Like a baseball player who stops caring, David neglected the disciplines that cultivated his game. He was like the slumping ball player who stops taking batting practice, exercising, and working with his hitting coach. At the peak of his game, when there was more on the line than ever, David let his game go. Now the former spiritual slugger can’t hit the broad side of a barn. He struck out with the bases loaded in the bottom of the ninth inning down by one run. David stopped doing the one thing that got him on a spiritual streak—inquiring of the Lord. David’s degeneration was not initiated by lust, adultery, or murder, but neglect.
You stop inquiring when you stop caring. This is true of any relationship, especially marriage. Couples discover that a lack of inquiry leads to a lack of intimacy. I’m not talking about shallow inquiries like: “Do these pants make me look frumpy?” or “Does my breath stink?” Couples that thrive engage in substantive inquiries like: “How can I love you better?” and “What are worthy goals for our next ten years together?”
David stopped inquiring of the Lord and discovered the hard way that a lack of inquiry leads to a lack of intimacy. Distance from God allowed David the space to be disobedient in ways he likely never imagined possible. When we’re distant from God, he seems smaller than the Goliaths all around us. How does a pastor who has been fruitful for thirty years of ministry find himself slumping into an affair with his secretary? How does a woman known for honesty and integrity end up slumping into a double life of pain-pill popping? How does a once faithful teenager slump into an addiction to porn? A lack of inquiry leads to a lack of intimacy. Distance creates space for disobedience.
King David’s Despondence
When we keep striking out spiritually due to our disobedience, we eventually experience despondence. If you read The Pilgrim’s Progress, John Bunyan’s classic, you might recall the slough of despondency. Despondence can be described with some other nasty “D” words like depression, despair, discouragement, and dejection. It is a loss of hope that things can change. In my research on the baseball slump, I discovered that what often keeps a player stuck is not his mechanics but his despondence, the loss of hope that he can improve his hitting. The same thing is true regarding the spiritual slump. What perpetuates the slump is the belief that we can’t overcome the slump, that we are stuck, that we will never improve our discipleship swing.

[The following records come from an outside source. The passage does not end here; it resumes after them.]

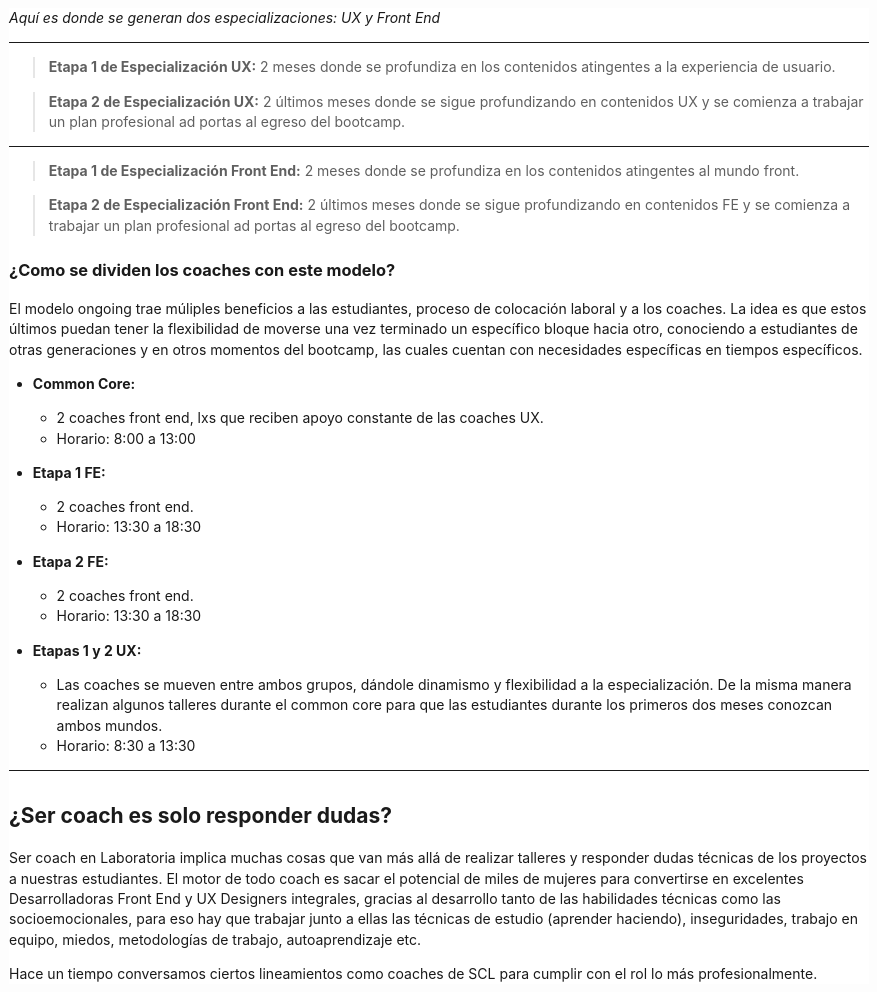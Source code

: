 *Aquí es donde se generan dos especializaciones: UX y Front End*

***

> **Etapa 1 de Especialización UX:** 2 meses donde se profundiza en los contenidos atingentes a la experiencia de usuario.

> **Etapa 2 de Especialización UX:** 2 últimos meses donde se sigue profundizando en contenidos UX y se comienza a trabajar un plan profesional ad portas al egreso del bootcamp.

***

> **Etapa 1 de Especialización Front End:** 2 meses donde se profundiza en los contenidos atingentes al mundo front.

> **Etapa 2 de Especialización Front End:** 2 últimos meses donde se sigue profundizando en contenidos FE y se comienza a trabajar un plan profesional ad portas al egreso del bootcamp.

 
### ¿Como se dividen los coaches con este modelo?

El modelo ongoing trae múliples beneficios a las estudiantes, proceso de colocación laboral y a los coaches. La idea es que estos últimos puedan tener la flexibilidad de moverse una vez terminado un específico bloque hacia otro, conociendo a estudiantes de otras generaciones y en otros momentos del bootcamp, las cuales cuentan con necesidades específicas en tiempos específicos.

* **Common Core:** 
    - 2 coaches front end, lxs que reciben apoyo constante de las coaches UX.
    - Horario: 8:00 a 13:00

* **Etapa 1 FE:** 
    - 2 coaches front end.
    - Horario: 13:30 a 18:30

* **Etapa 2 FE:**
    - 2 coaches front end.
    - Horario: 13:30 a 18:30

* **Etapas 1 y 2 UX:** 
    - Las coaches se mueven entre ambos grupos, dándole dinamismo y flexibilidad a la especialización. De la misma manera realizan algunos talleres durante el common core para que las estudiantes durante los primeros dos meses conozcan ambos mundos.
    - Horario: 8:30 a 13:30

***

## ¿Ser coach es solo responder dudas?

Ser coach en Laboratoria implica muchas cosas que van más allá de realizar talleres y responder dudas técnicas de los proyectos a nuestras estudiantes. El motor de todo coach es sacar el potencial de miles de mujeres para convertirse en excelentes Desarrolladoras Front End y UX Designers integrales, gracias al desarrollo tanto de las habilidades técnicas como las socioemocionales, para eso hay que trabajar junto a ellas las técnicas de estudio (aprender haciendo), inseguridades, trabajo en equipo, miedos, metodologías de trabajo, autoaprendizaje etc.

Hace un tiempo conversamos ciertos lineamientos como coaches de SCL para cumplir con el rol lo más profesionalmente.
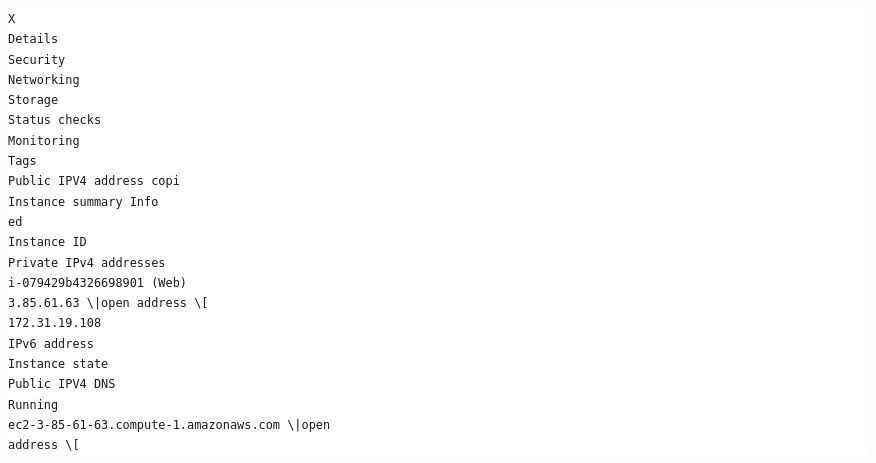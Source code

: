     X
    Details
    Security
    Networking
    Storage
    Status checks
    Monitoring
    Tags
    Public IPV4 address copi
    Instance summary Info
    ed
    Instance ID
    Private IPv4 addresses
    i-079429b4326698901 (Web)
    3.85.61.63 \|open address \[
    172.31.19.108
    IPv6 address
    Instance state
    Public IPV4 DNS
    Running
    ec2-3-85-61-63.compute-1.amazonaws.com \|open
    address \[

[^12]: SuperPUTTY
    File View Tools Help
    Protocol SSH
    Host 3.85.61.63
    Login
    Password
    Session CentOS-8
    O X
    Commands

[^13]: Protocol SSH
    Host 3.85.61.63
    Login
    Password
    Session CentOS-8
    - O X
    Commands
    3.85.61.63
    PUTTY Security Alert
    X
    The host key is not cached for this server:
    3.85.61.63 (port 22)
    You have no guarantee that the server is the computer you think it is.
    The server's sshed25519 key fingerprint is:
    ssh-ed25519 255 SHA256:+ESjZ/lifxqdN40haLogLdS3jMnIGUAcPMMGA8Sgkuc
    If you trust this host, press "Accept" to add the key to PUTTY's cache and cany on
    connecting.
    If you want to cany on connecting just once, without adding the key to the cache, press
    "Connect Once".
    If you do not trust this host. press "Cancel" to abandon the connection.
    More info...
    Accept
    Connect Once
    Cancel


[^1]: Roboshop Architecture
[^2]: Create security group info
[^3]: Security Groups (1/5) Info
[^4]: Name
[^5]: Choose an Amazon Machine Image (AMI)
[^6]: Key pair name - required
[^7]: S? PUTTY Configuration
[^8]: alon
[^9]: PUTTY Configuration
[^10]: PUTTY Configuration
[^11]: Instances (1/1) Info
[^14]: SuperPUTTY - WEB
[^15]: 01-WEB
[^16]: 3. 85. 61. 63 \| 172 . 31.19.108 \| t2.micro \| null
[^17]: \[ root@ip-172-31-19-108 \~ \]# systemctl enable nginx
[^18]: 3. 85. 61. 63 \| 172 . 31. 19.108 \| t2.micro \| null
[^19]: \[ root@ip-172-31-19-108 \~ \]# netstat -Intp
[^20]: D Instances \| EC2 \| us-east-1
[^21]: \[ root@ip-172-31-19-108 \~ \]# cd /etc/nginx/
[^22]: \[ root@ip-172-31-19-108 /etc/nginx \]# cd /usr/share/nginx/html/
[^23]: 3. 85 . 61. 63 \| 172. 31. 19.108 \| t2.micro \| null
[^24]: 3. 85. 61. 63 \| 172. 31.19.108 \| t2.micro \| null
[^25]: \[ root@ip-172-31-19-108 /tmp \]# 1s -1
[^26]: 3. 85. 61.63 \| 172. 31. 19.108 \| t2.micro \| null
[^27]: \[ root@ip-172-31-19-108 /usr/share/nginx/html \]# 1s -1
[^28]: Instances \| EC2 \| us-east-1
[^29]: HotStar US
[^30]: Intemet
[^31]: App
[^32]: \[ root@ip-172-31-19-108 /usr/share/nginx/html \]# vim /etc/nginx/default.d/roboshop. conf
[^33]: \[ root@ip-172-31-19-108 /usr/share/nginx/html \]# systemctl restart nginx
[^34]: Stan's Robot Shop
[^35]: A Not secure 3.85.61.63
[^36]: Name
[^37]: MongoDB
[^38]: MongoDB
[^39]: Key pair (login) Info
[^40]: \[ centos@ip-172-31-39-106 \~ \]$ sudo su -
[^41]: \[ root@ip-172-31-39-106 \~ \]# dnf install mongodb-org -y
[^42]: \[ root@ip-172-31-39-106 \~ \]# systemctl enable mongod
[^43]: \[ root@ip-172-31-39-106 \~ \]# netstat -Intp
[^44]: Usually MongoDB opens the port only to localhost(127.0.0.1), meaning this service can be accessed by the application that is hosted on this
[^45]: #
[^46]: 54 . 209. 226.184 \| 172. 31 . 39.106 \| t3.micro \| null
[^47]: Catalogue
[^48]: Key pair name - required
[^49]: Catalogue
[^50]: Protocol SSH
[^51]: \[ root@ip-172-31-28-155 \~ \]# anf module disable nodejs -y
[^52]: \[ root@ip-172-31-28-155 \~ \]# anf install nodejs -y
[^53]: Configure the application.
[^54]: User roboshop is a function / daemon user to run the application. Apart from that we don't use this user to login to server.
[^55]: \[ root@ip-172-31-28-155 \~ \]# useradd roboshop
[^56]: \[ root@ip-172-31-28-155 \~ \]# mkdir /app
[^57]: \[ root@ip-172-31-28-155 \~ \]# cd /
[^58]: \[ root@ip-172-31-28-155 / \]# curl -o /tmp/catalogue. zip https: //roboshop-builds . s3 . amazonaws . com/catalogu
[^59]: \[ root@ip-172-31-28-155 /tmp \]# cd /app
[^60]: \[ root@ip-172-31-28-155 /app \]# cat package . json
[^61]: Every application is developed by development team will have some common softwares that they use as libraries. This application also have the
[^62]: \[ root@ip-172-31-28-155 /app \]# npm install
[^63]: \[ root@ip-172-31-28-155 /app \]# 1s -1
[^64]: We need to setup a new service in systemd so systemctl can manage this service
[^65]: web
[^66]: \[ rootdip-172-31-28-155 /app \]# vim /etc/systemd/system/catalogue . service
[^67]: \[ root@ip-172-31-28-155 /app \]# systemctl daemon-reload
[^68]: \[ root@ip-172-31-28-155 /app \]# systemctl enable catalogue
[^69]: proxy_http_version 1.1;
[^70]: \[ root@ip-172-31-17-119 / \]# vim /etc/nginx/default.d/roboshop . conf
[^71]: \[ root@ip-172-31-17-119 / \]# systemctl restart nginx
[^72]: C
[^73]: Client
[^74]: For the application to work fully functional we need to load schema to the Database.
[^75]: 35 . 172 . 201 . 219 \| 172. 31.28.155 \| t2.micro \| null
[^76]: \[ root@ip-172-31-28-155 /app \]# anf install mongodb-org-shell -y
[^77]: \[ root@ip-172-31-28-155 /app \]# 1s -1
[^78]: \[ rootip-172-31-28-155 /app \]# mongo --host 172.31.39.106 </app/schema/catalogue. js
[^79]: \[ root@ip-172-31-28-155 / app
[^80]: C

Christians who are despondent about overcoming the spiritual slump often embrace a warped view of grace that leads to excusing instead of eradicating sin. We start comparing ourselves favorably to people whose slump seems more despicable than our own. Pride becomes a deadly poison that leads deeper into spiritual degeneration.
David went from streak to slump. Distance led to disobedience to despondence to degeneration. Did David settle for the spiritual slump? Did he conquer it? Or did he end up like one of those washed-up ball players who start strong but quickly fade into the minor leagues or out of the game altogether? What happened to David?
The bad news is he hit rock-bottom. The good news is God found him there. Countless kings after David never overcame their spiritual slump. But David followed God through a process that brought him out of the slump and put him back on a streak again. In my book, Overcoming Spiritual Slump, I explore that transformational process that got David through the slump. For now, know that God will not give up on you even if you have given up on yourself. When you find yourself stuck in a slump, God will find you there. It’s called grace. Disruptive grace is what awakens us from spiritual slumber so that we can begin to thrive again spiritually.
A spiritual slump can deepen not destroy us, if we grab onto the rope of God’s grace and hold on for dear life. It has been said, “the same sun that melts the wax also hardens the clay.” Exploring the life of the Bible’s King David, this book and video series presents a process for overcoming the slump so we reach our potential for a faithful, fruitful, and fulfilled life in Christ.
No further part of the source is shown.